:: Exercise description ::
Send back all of the data, word for word.

:: Data records ::
━━━
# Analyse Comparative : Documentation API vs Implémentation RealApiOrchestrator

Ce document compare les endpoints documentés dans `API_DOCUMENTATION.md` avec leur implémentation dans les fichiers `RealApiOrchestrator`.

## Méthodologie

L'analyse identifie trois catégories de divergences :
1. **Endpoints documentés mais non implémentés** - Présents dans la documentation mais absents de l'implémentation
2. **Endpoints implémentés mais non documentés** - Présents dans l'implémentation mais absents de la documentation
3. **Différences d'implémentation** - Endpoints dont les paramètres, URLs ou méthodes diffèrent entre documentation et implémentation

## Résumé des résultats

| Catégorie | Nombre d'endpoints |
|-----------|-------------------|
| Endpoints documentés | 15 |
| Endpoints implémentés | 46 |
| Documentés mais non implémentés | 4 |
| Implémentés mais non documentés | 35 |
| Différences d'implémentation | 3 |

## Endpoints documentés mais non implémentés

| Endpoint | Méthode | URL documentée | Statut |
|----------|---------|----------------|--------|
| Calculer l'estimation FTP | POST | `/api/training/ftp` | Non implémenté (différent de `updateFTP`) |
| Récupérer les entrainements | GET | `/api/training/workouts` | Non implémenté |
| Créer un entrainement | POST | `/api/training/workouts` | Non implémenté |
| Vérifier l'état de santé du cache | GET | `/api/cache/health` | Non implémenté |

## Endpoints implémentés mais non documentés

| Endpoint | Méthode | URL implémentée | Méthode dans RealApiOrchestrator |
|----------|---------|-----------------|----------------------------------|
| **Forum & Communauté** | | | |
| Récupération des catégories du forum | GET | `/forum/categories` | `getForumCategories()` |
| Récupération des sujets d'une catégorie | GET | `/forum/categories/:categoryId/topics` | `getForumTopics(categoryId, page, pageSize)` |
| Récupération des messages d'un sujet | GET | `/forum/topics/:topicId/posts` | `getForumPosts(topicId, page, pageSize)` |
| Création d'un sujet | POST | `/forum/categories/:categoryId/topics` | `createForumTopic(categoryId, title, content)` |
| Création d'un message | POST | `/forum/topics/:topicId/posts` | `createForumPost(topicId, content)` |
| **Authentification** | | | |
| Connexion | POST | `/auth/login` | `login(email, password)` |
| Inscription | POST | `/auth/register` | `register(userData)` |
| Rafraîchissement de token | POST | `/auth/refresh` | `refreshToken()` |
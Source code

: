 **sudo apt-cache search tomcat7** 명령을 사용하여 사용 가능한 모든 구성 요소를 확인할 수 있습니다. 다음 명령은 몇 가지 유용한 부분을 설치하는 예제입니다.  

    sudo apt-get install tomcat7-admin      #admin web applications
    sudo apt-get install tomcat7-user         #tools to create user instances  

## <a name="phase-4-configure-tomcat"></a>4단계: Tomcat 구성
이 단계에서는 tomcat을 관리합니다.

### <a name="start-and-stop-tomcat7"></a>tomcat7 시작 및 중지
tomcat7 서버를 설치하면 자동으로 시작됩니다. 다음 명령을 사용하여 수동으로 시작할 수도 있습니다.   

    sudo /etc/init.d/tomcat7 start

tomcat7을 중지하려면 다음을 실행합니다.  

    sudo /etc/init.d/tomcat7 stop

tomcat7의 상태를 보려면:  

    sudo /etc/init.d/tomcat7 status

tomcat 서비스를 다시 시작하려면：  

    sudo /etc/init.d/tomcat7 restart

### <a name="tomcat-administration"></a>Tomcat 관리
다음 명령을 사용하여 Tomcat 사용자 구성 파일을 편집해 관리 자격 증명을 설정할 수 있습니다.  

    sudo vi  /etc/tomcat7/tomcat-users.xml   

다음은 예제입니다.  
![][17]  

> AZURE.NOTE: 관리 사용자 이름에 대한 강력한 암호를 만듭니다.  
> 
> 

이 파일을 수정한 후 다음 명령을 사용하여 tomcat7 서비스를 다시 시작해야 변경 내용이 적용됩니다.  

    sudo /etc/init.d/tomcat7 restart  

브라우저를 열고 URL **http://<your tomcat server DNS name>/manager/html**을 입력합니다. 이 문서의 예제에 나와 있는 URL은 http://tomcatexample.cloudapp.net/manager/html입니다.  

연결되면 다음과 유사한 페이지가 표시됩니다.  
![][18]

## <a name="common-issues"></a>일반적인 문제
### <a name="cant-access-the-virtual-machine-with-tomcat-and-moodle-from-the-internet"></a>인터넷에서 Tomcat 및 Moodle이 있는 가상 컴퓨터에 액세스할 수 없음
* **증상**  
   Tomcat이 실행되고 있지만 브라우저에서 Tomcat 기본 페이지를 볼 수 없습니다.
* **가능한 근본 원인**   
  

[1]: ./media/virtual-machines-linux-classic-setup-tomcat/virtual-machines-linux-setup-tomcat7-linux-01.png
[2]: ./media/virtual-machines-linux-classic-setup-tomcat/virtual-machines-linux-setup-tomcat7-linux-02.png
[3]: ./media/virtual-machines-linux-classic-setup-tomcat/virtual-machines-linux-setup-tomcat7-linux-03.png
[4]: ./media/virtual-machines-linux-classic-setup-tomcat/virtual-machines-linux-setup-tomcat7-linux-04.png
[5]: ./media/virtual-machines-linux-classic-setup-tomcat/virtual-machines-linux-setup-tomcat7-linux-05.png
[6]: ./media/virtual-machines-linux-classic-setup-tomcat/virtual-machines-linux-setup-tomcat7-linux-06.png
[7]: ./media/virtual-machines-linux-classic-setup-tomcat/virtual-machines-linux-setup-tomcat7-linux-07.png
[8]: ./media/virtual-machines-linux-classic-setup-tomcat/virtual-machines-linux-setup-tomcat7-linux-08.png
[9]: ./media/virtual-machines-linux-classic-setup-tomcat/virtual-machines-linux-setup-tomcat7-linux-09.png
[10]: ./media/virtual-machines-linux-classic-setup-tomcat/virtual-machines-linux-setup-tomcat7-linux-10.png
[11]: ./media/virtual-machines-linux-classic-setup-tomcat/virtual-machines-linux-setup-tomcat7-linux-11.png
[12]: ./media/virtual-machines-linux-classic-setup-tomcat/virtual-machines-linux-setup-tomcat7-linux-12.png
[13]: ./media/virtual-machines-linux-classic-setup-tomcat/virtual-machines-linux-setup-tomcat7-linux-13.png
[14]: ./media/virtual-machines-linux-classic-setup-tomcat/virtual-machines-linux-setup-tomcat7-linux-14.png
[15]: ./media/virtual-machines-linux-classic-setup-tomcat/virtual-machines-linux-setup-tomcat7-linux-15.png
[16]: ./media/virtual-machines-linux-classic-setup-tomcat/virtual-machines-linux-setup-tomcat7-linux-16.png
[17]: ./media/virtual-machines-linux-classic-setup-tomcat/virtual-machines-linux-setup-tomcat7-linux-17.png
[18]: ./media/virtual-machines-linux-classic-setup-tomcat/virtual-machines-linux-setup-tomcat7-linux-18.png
━━━
:: Answer to the exercise ::
# Analyse Comparative : Documentation API vs Implémentation RealApiOrchestrator

Ce document compare les endpoints documentés dans `API_DOCUMENTATION.md` avec leur implémentation dans les fichiers `RealApiOrchestrator`.

## Méthodologie

L'analyse identifie trois catégories de divergences :
1. **Endpoints documentés mais non implémentés** - Présents dans la documentation mais absents de l'implémentation
2. **Endpoints implémentés mais non documentés** - Présents dans l'implémentation mais absents de la documentation
3. **Différences d'implémentation** - Endpoints dont les paramètres, URLs ou méthodes diffèrent entre documentation et implémentation

## Résumé des résultats

| Catégorie | Nombre d'endpoints |
|-----------|-------------------|
| Endpoints documentés | 15 |
| Endpoints implémentés | 46 |
| Documentés mais non implémentés | 4 |
| Implémentés mais non documentés | 35 |
| Différences d'implémentation | 3 |

## Endpoints documentés mais non implémentés

| Endpoint | Méthode | URL documentée | Statut |
|----------|---------|----------------|--------|
| Calculer l'estimation FTP | POST | `/api/training/ftp` | Non implémenté (différent de `updateFTP`) |
| Récupérer les entrainements | GET | `/api/training/workouts` | Non implémenté |
| Créer un entrainement | POST | `/api/training/workouts` | Non implémenté |
| Vérifier l'état de santé du cache | GET | `/api/cache/health` | Non implémenté |

## Endpoints implémentés mais non documentés

| Endpoint | Méthode | URL implémentée | Méthode dans RealApiOrchestrator |
|----------|---------|-----------------|----------------------------------|
| **Forum & Communauté** | | | |
| Récupération des catégories du forum | GET | `/forum/categories` | `getForumCategories()` |
| Récupération des sujets d'une catégorie | GET | `/forum/categories/:categoryId/topics` | `getForumTopics(categoryId, page, pageSize)` |
| Récupération des messages d'un sujet | GET | `/forum/topics/:topicId/posts` | `getForumPosts(topicId, page, pageSize)` |
| Création d'un sujet | POST | `/forum/categories/:categoryId/topics` | `createForumTopic(categoryId, title, content)` |
| Création d'un message | POST | `/forum/topics/:topicId/posts` | `createForumPost(topicId, content)` |
| **Authentification** | | | |
| Connexion | POST | `/auth/login` | `login(email, password)` |
| Inscription | POST | `/auth/register` | `register(userData)` |
| Rafraîchissement de token | POST | `/auth/refresh` | `refreshToken()` |
Source code

: **sudo apt-cache search tomcat7** 명령을 사용하여 사용 가능한 모든 구성 요소를 확인할 수 있습니다. 다음 명령은 몇 가지 유용한 부분을 설치하는 예제입니다.  

    sudo apt-get install tomcat7-admin      #admin web applications
    sudo apt-get install tomcat7-user         #tools to create user instances  

## <a name="phase-4-configure-tomcat"></a>4단계: Tomcat 구성
이 단계에서는 tomcat을 관리합니다.

### <a name="start-and-stop-tomcat7"></a>tomcat7 시작 및 중지
tomcat7 서버를 설치하면 자동으로 시작됩니다. 다음 명령을 사용하여 수동으로 시작할 수도 있습니다.   

    sudo /etc/init.d/tomcat7 start

tomcat7을 중지하려면 다음을 실행합니다.  

    sudo /etc/init.d/tomcat7 stop

tomcat7의 상태를 보려면:  

    sudo /etc/init.d/tomcat7 status

tomcat 서비스를 다시 시작하려면：  

    sudo /etc/init.d/tomcat7 restart

### <a name="tomcat-administration"></a>Tomcat 관리
다음 명령을 사용하여 Tomcat 사용자 구성 파일을 편집해 관리 자격 증명을 설정할 수 있습니다.  

    sudo vi  /etc/tomcat7/tomcat-users.xml   

다음은 예제입니다.  
![][17]  

> AZURE.NOTE: 관리 사용자 이름에 대한 강력한 암호를 만듭니다.  
> 
> 

이 파일을 수정한 후 다음 명령을 사용하여 tomcat7 서비스를 다시 시작해야 변경 내용이 적용됩니다.  

    sudo /etc/init.d/tomcat7 restart  

브라우저를 열고 URL **http://<your tomcat server DNS name>/manager/html**을 입력합니다. 이 문서의 예제에 나와 있는 URL은 http://tomcatexample.cloudapp.net/manager/html입니다.  

연결되면 다음과 유사한 페이지가 표시됩니다.  
![][18]

## <a name="common-issues"></a>일반적인 문제
### <a name="cant-access-the-virtual-machine-with-tomcat-and-moodle-from-the-internet"></a>인터넷에서 Tomcat 및 Moodle이 있는 가상 컴퓨터에 액세스할 수 없음
* **증상**  
   Tomcat이 실행되고 있지만 브라우저에서 Tomcat 기본 페이지를 볼 수 없습니다.
* **가능한 근본 원인**   
  

[1]: ./media/virtual-machines-linux-classic-setup-tomcat/virtual-machines-linux-setup-tomcat7-linux-01.png
[2]: ./media/virtual-machines-linux-classic-setup-tomcat/virtual-machines-linux-setup-tomcat7-linux-02.png
[3]: ./media/virtual-machines-linux-classic-setup-tomcat/virtual-machines-linux-setup-tomcat7-linux-03.png
[4]: ./media/virtual-machines-linux-classic-setup-tomcat/virtual-machines-linux-setup-tomcat7-linux-04.png
[5]: ./media/virtual-machines-linux-classic-setup-tomcat/virtual-machines-linux-setup-tomcat7-linux-05.png
[6]: ./media/virtual-machines-linux-classic-setup-tomcat/virtual-machines-linux-setup-tomcat7-linux-06.png
[7]: ./media/virtual-machines-linux-classic-setup-tomcat/virtual-machines-linux-setup-tomcat7-linux-07.png
[8]: ./media/virtual-machines-linux-classic-setup-tomcat/virtual-machines-linux-setup-tomcat7-linux-08.png
[9]: ./media/virtual-machines-linux-classic-setup-tomcat/virtual-machines-linux-setup-tomcat7-linux-09.png
[10]: ./media/virtual-machines-linux-classic-setup-tomcat/virtual-machines-linux-setup-tomcat7-linux-10.png
[11]: ./media/virtual-machines-linux-classic-setup-tomcat/virtual-machines-linux-setup-tomcat7-linux-11.png
[12]: ./media/virtual-machines-linux-classic-setup-tomcat/virtual-machines-linux-setup-tomcat7-linux-12.png
[13]: ./media/virtual-machines-linux-classic-setup-tomcat/virtual-machines-linux-setup-tomcat7-linux-13.png
[14]: ./media/virtual-machines-linux-classic-setup-tomcat/virtual-machines-linux-setup-tomcat7-linux-14.png
[15]: ./media/virtual-machines-linux-classic-setup-tomcat/virtual-machines-linux-setup-tomcat7-linux-15.png
[16]: ./media/virtual-machines-linux-classic-setup-tomcat/virtual-machines-linux-setup-tomcat7-linux-16.png
[17]: ./media/virtual-machines-linux-classic-setup-tomcat/virtual-machines-linux-setup-tomcat7-linux-17.png
[18]: ./media/virtual-machines-linux-classic-setup-tomcat/virtual-machines-linux-setup-tomcat7-linux-18.png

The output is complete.